If you drew a straight linear regression through these points,

most points would be really far away from the line.

Meaning that there is a lot of prediction error.

The best fitting line is not straight,

rather it is one that curves to capture the non-linear nature of the association.

Here's an example, of a less extreme curvilinear association

between urban rate and female employment rate with a linear regression line.

Returning to the SAAS code for the gap minder data said,

the code to produce this scatterplot is here.

We used the SG plot procedure to create a scatterplot for our x variable,

urbanrate and our y variable, femaleemployment rate.

After the slash, we add some options for

the regression line using the line ATTRS option.

Which stands for line attributes.

Specifically, we set the line attributes, L-I-N-E-A-T-T-R-S equal to,

and then in parentheses, color=blue and thickness equals=2.

These options ask for a blue regression line

that is a little bit thicker than the default of thickness=1.

Outside the parentheses, we add the option clm, which asks SAAS to print the 95%

confidence interval for the regression line followed by a semicolon.

Then we label our axis and type run to run the code.

You can see that it looks like family employment rate decreases as urbanization

rate increases.

But that around urban rates of 80 or

higher, it looks like female employment rate appears to increase.

So, it looks like kind of a U shaped association.

Just like with the anxiety and performance association, a straight linear regression

line isn't doing a good job of picking up on a curvilinear part of the association.

We can actually fit a line that curves to better this association

by adding a polynomial term.

For example, we could add a second-order polynomial, or

quadratic term, to draw a line of best fit that captures the curvature we are seeing.

To do this, we use the same sgplot procedure

code that was used to draw the scatter plot with a linear regression line.

The difference is that we’re asking for two lines to be plotted,

a straight linear regression line and a curved quadratic regression line.

In the second line of code, we ask for a linear regression line by

adding degree=1 to the options, following a slash.

Degree=1 asks for a first order polynomial, or a linear line.

In the third line of code, we asked for quadratic regression line

by adding degree=2 to the options following the slash.

Degree=2 asks for a second order polynomial or quadratic line.

Now, my scatter plot shows the original linear regression line in blue.

And the quadratic regression line in green.

You can also see that I added some line attributes to make the color

of the regression line green, and to increase its thickness to two.

Now, my scatter plot shows the original linear regression line in blue, and

the quadratic regression line in green.

Notice how the quadratic line does a better job of capturing the association at

lower and higher urbanization rates.

The points at these levels are close to the quadratic or

second order polynomial curve.

Meaning that the expected or

predicted values are closer to the actual observed values.

So, based on just looking at the two curves, it looks like the green quadratic

curve fits the data better than the blue linear regression line.
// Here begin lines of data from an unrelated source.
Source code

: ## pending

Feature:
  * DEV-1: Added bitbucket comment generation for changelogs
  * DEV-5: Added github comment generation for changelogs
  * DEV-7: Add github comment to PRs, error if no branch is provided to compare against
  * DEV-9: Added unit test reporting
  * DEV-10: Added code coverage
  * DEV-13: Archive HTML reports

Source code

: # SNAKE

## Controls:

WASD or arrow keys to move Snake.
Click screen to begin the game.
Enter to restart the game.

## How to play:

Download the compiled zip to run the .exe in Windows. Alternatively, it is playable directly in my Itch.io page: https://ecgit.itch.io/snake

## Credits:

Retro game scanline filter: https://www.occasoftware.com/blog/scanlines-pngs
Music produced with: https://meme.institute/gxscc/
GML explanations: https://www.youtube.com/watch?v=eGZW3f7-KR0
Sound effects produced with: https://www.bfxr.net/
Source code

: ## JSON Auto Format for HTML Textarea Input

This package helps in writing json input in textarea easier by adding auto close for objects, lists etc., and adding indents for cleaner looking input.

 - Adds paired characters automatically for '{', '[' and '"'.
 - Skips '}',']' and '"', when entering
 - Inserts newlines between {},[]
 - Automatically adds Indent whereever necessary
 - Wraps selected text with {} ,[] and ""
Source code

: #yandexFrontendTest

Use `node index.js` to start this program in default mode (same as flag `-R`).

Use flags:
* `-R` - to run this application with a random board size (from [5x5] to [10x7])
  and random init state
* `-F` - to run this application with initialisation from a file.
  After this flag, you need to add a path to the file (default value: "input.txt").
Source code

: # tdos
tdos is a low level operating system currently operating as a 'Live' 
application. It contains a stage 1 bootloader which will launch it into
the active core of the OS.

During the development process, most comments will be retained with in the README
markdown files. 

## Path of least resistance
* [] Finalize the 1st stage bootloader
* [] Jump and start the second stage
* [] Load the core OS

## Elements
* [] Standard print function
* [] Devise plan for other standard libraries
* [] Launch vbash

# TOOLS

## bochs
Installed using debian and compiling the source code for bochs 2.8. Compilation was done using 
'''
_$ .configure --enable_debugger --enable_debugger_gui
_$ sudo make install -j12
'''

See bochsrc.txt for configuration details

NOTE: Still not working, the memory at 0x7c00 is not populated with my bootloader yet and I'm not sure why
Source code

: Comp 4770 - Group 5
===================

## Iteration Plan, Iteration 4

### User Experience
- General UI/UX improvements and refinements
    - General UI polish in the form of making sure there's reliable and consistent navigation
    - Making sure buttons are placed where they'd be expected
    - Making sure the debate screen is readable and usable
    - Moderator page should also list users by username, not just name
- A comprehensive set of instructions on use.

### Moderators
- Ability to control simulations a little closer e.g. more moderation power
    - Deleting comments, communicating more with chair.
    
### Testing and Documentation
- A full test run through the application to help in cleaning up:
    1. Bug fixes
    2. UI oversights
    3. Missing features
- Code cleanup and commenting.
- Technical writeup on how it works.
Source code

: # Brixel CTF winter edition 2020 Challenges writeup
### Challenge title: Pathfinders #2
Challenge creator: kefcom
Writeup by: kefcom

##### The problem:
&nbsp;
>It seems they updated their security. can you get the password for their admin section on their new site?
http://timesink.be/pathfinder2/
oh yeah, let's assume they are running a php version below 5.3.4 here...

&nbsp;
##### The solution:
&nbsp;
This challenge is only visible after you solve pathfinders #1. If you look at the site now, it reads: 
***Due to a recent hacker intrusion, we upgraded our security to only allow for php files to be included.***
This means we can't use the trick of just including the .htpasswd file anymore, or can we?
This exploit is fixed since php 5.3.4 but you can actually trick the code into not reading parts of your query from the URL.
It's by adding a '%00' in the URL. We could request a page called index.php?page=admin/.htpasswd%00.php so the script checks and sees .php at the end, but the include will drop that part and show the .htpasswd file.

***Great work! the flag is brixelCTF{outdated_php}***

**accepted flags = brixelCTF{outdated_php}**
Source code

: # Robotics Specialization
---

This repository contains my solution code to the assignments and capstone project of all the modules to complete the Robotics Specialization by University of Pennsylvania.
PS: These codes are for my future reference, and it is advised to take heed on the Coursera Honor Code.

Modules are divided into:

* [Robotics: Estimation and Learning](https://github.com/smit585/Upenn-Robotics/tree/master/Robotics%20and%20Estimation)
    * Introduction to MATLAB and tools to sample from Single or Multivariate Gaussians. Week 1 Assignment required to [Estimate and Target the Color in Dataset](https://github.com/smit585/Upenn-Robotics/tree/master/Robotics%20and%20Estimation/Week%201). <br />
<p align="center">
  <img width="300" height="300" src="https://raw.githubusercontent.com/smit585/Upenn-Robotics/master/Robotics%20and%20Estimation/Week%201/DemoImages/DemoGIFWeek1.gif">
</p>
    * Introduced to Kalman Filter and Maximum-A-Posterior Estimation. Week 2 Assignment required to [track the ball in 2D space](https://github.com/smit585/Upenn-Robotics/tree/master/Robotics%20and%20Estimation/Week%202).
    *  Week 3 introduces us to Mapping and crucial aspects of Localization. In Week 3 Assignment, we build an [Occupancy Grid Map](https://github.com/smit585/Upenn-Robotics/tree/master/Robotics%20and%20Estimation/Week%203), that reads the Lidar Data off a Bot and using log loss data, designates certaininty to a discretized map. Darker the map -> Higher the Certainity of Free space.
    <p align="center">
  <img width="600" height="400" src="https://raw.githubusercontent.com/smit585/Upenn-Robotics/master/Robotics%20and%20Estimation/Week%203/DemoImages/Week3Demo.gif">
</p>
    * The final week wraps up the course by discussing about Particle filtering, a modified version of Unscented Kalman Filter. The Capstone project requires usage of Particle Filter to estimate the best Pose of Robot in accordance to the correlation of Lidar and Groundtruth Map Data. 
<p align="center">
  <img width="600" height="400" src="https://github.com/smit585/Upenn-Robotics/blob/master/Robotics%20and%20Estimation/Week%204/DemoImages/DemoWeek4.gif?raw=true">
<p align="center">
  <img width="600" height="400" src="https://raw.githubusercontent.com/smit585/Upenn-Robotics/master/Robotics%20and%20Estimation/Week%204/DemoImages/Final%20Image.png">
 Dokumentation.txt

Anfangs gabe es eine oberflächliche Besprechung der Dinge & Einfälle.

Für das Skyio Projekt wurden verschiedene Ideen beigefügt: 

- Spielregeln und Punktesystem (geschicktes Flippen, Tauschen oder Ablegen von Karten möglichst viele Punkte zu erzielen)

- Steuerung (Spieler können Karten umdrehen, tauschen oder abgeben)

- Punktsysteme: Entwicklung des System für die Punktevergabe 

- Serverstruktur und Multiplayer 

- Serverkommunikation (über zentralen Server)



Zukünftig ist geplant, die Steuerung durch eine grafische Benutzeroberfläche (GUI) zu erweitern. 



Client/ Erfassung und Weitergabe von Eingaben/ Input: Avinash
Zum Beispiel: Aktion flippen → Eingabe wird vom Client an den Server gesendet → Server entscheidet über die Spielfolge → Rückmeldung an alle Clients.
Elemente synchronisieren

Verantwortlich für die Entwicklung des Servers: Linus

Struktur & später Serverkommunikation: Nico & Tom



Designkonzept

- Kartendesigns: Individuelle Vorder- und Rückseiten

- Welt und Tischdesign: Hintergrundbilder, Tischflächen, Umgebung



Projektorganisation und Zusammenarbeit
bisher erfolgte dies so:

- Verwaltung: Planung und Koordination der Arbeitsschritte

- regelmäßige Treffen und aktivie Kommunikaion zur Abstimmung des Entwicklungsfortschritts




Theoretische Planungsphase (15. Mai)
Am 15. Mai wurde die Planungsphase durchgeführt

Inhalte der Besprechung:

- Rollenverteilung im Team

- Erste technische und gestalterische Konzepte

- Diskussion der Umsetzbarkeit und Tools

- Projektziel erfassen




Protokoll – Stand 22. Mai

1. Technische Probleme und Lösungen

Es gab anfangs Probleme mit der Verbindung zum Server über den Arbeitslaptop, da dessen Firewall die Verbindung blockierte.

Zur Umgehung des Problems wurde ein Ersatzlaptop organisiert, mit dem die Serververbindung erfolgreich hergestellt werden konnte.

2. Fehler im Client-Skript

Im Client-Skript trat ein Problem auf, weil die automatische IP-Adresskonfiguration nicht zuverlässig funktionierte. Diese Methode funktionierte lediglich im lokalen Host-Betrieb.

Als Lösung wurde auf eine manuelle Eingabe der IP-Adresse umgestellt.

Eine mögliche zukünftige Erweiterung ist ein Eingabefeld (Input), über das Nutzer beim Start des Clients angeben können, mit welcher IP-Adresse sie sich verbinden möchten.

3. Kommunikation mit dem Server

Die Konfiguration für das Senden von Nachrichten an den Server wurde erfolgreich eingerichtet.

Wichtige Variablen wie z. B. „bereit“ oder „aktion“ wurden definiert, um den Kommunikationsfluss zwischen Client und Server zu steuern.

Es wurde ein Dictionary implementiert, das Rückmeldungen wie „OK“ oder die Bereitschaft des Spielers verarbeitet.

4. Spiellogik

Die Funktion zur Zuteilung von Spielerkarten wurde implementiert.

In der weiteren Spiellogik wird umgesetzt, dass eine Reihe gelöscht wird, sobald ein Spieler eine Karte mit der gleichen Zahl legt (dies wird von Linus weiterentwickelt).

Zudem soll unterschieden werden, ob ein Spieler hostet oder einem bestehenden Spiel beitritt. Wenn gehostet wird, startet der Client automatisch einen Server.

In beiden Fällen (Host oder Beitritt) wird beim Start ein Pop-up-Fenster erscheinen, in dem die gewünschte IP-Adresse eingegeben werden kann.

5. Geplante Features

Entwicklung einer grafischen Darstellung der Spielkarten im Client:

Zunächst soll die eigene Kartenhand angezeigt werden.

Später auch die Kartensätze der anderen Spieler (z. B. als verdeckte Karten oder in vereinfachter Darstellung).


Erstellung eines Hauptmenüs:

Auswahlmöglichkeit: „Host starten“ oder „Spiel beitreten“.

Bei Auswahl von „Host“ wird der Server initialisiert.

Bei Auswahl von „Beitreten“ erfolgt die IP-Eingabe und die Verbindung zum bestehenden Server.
But, we can be even more sure of this conclusion if we test to see

whether adding a second order polynomial term

to our regression model gives us a significantly better fitting model.

I do this by simply adding another variable that is the squared value of my

explanatory x variable x squared to my regression model.

First, let's test a regression model for just a linear association between

urbanization rate and female employment rate using the GLM procedure.

Note that we have centered our urban rate quantitative explanatory variable,

urban_c.

Centering is especially important when you're testing a polynomial

regression model,

because it makes it considerably easier to interpret the regression coefficients.

If we look at the results, we can see from the significant P value and

negative parameter estimate that female employment rate is negatively associated

with urbanization rate.

So, the linear association, the blue line in the scatterplot,

is statistically significant.

But, the R-square is 0.09, indicating that the linear association of urban

rate is capturing only about 9% of the variability in female employment rate.

But what happens if we allow that straight line to curve by adding a second order

polynomial to that regression equation?

The SAAS code to do this is here.

As you can see, it's the same code as for the linear regression model.

With the exception that we've added another explanatory variable,

which is urbanrate_c*urbanrate_c.

This gives us the square of the urbanrate variable,

which is a second order polynomial, or quadratic term.